It's mentioned in the article, and apparently Bun Shell was partly inspired by Dax. And zx, which inspired both.
I've been using zx for a couple years now, it's a handy all-in-one library. It's gradually replacing my Bash scripts, and I tend to reach for it for any new shell scripting needs. With Bun's fast startup time, it's also gradually replacing Node.js and zx.
I'm loving the explosion of scripting tools for Node (and similar). There was basically nothing for ages. Then ZX come along and made scripting so much easier, and quickly has become indispensable for me.
Now we have more choices and more innovation? Really exciting.
In most of my cases, the scripts live within NodeJS projects, and have no particular attachment to Bash or Linux, so there's not really even any good reason to have Both involved at all.
I've used ShellJS as well with node. These days I'm more inclined to use Deno just for better ergonomics. That said, now that I know about dax, I'll probably use that with Deno.
Nice I like this. I think I want to use this in my AGPL-3.0 project BrowserBox for some scripting of the complex install and command breakouts.
Would this be possible license-wise? Also do you have any focus on cross-platform install commands (like apt/dnf/brew/winget ~~ complex and most likely out of scope I know!)
The biggest reason this needs to be integrated is that most people simplify won’t know about this tool. Only HackerNews reader in this thread and then some enthusiasts :)
So it would result in magnitudes of more usage if it was integrated, which seems to be the path Bun is taking.
Shells are first and foremost the core of the CLI for interactive use of the computer. Secondarily for scripting... but I don't see anything about using any of these shells as your standard computer interface. Am I missing something?

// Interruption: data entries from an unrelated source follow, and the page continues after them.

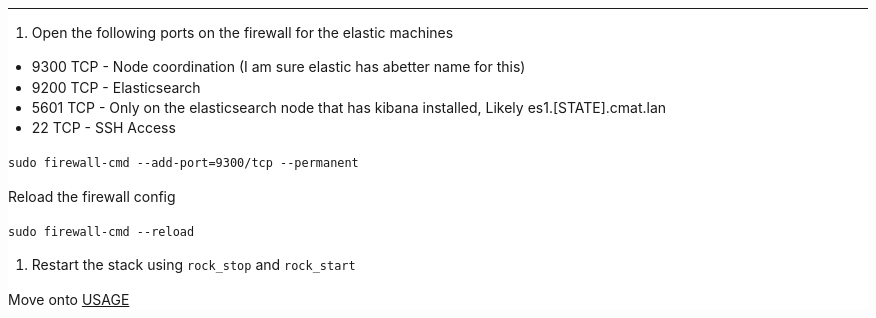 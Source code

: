 ___

1. Open the following ports on the firewall for the elastic machines

  - 9300 TCP - Node coordination (I am sure elastic has abetter name for this)
  - 9200 TCP - Elasticsearch
  - 5601 TCP - Only on the elasticsearch node that has kibana installed, Likely es1.[STATE].cmat.lan
  - 22 TCP - SSH Access


  ```
  sudo firewall-cmd --add-port=9300/tcp --permanent
  ```
  Reload the firewall config

  ```
  sudo firewall-cmd --reload
  ```

1. Restart the stack using `rock_stop` and `rock_start`

Move onto [USAGE](rocknsm-usage.md)
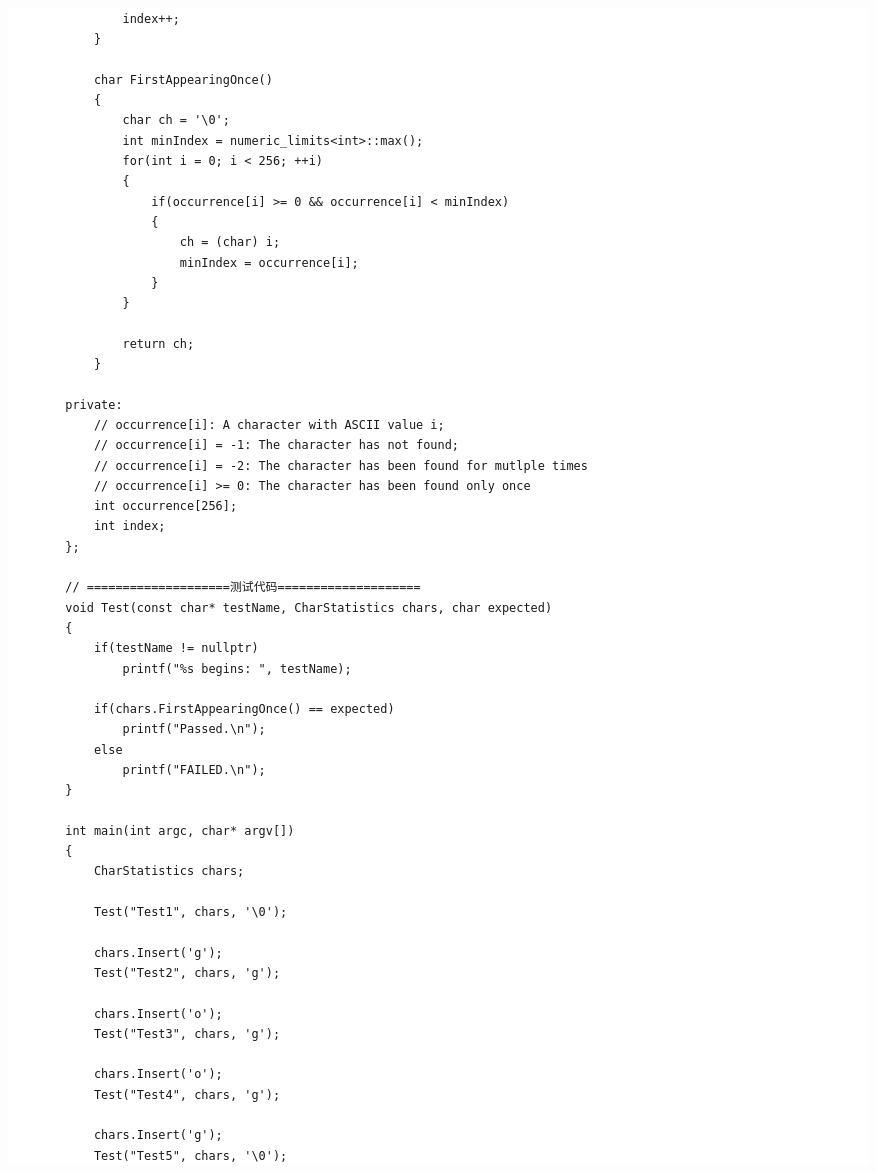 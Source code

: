 					index++;
				}

				char FirstAppearingOnce()
				{
					char ch = '\0';
					int minIndex = numeric_limits<int>::max();
					for(int i = 0; i < 256; ++i)
					{
						if(occurrence[i] >= 0 && occurrence[i] < minIndex)
						{
							ch = (char) i;
							minIndex = occurrence[i];
						}
					}

					return ch;
				}

			private:
				// occurrence[i]: A character with ASCII value i;
				// occurrence[i] = -1: The character has not found;
				// occurrence[i] = -2: The character has been found for mutlple times
				// occurrence[i] >= 0: The character has been found only once
				int occurrence[256];
				int index;
			};

			// ====================测试代码====================
			void Test(const char* testName, CharStatistics chars, char expected)
			{
				if(testName != nullptr)
					printf("%s begins: ", testName);

				if(chars.FirstAppearingOnce() == expected)
					printf("Passed.\n");
				else
					printf("FAILED.\n");
			}

			int main(int argc, char* argv[])
			{
				CharStatistics chars;

				Test("Test1", chars, '\0');

				chars.Insert('g');
				Test("Test2", chars, 'g');

				chars.Insert('o');
				Test("Test3", chars, 'g');

				chars.Insert('o');
				Test("Test4", chars, 'g');

				chars.Insert('g');
				Test("Test5", chars, '\0');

I still wish all of these would default to a synchronous mode of operation, maybe with something like an „unawait“ keyword for those cases where you really benefit from async behavior?
curious about this jsr.io thing linked in the article. as a package author, the promise of a package registry that makes things “just work” really excites me, but the website provides no real details.
Just wonderful - between Dax, zx and bun-shell we have 3 different tools with near similar syntax pretty much doing the same thing. Until a winner emerges, its just best to stick to Python.
What happens if you pick Dax and a year later it's Bun-shell that emerges as "the winner"?
If you stick to Python until a winner emerges, how does that help you? You'd have some old scripts in python, and some new ones in WinnerJS, which I think it's worse than having some in WinnerJS and some in LoserJS.
Your LoserJS scripts won't stop working. At least Bun-shell and Dax scripts in the same language. Since Bun's got some inspiration from Dax, I'm sure the API won't be that different.
I'm usually not one to jump on new JS stuff, but writing scripts on any of these feels relatively low risk.
Also, I'm still maintaining code that uses the ORM-that-lost, and the Dates-library-we-don't-use-anymore, and it's OK.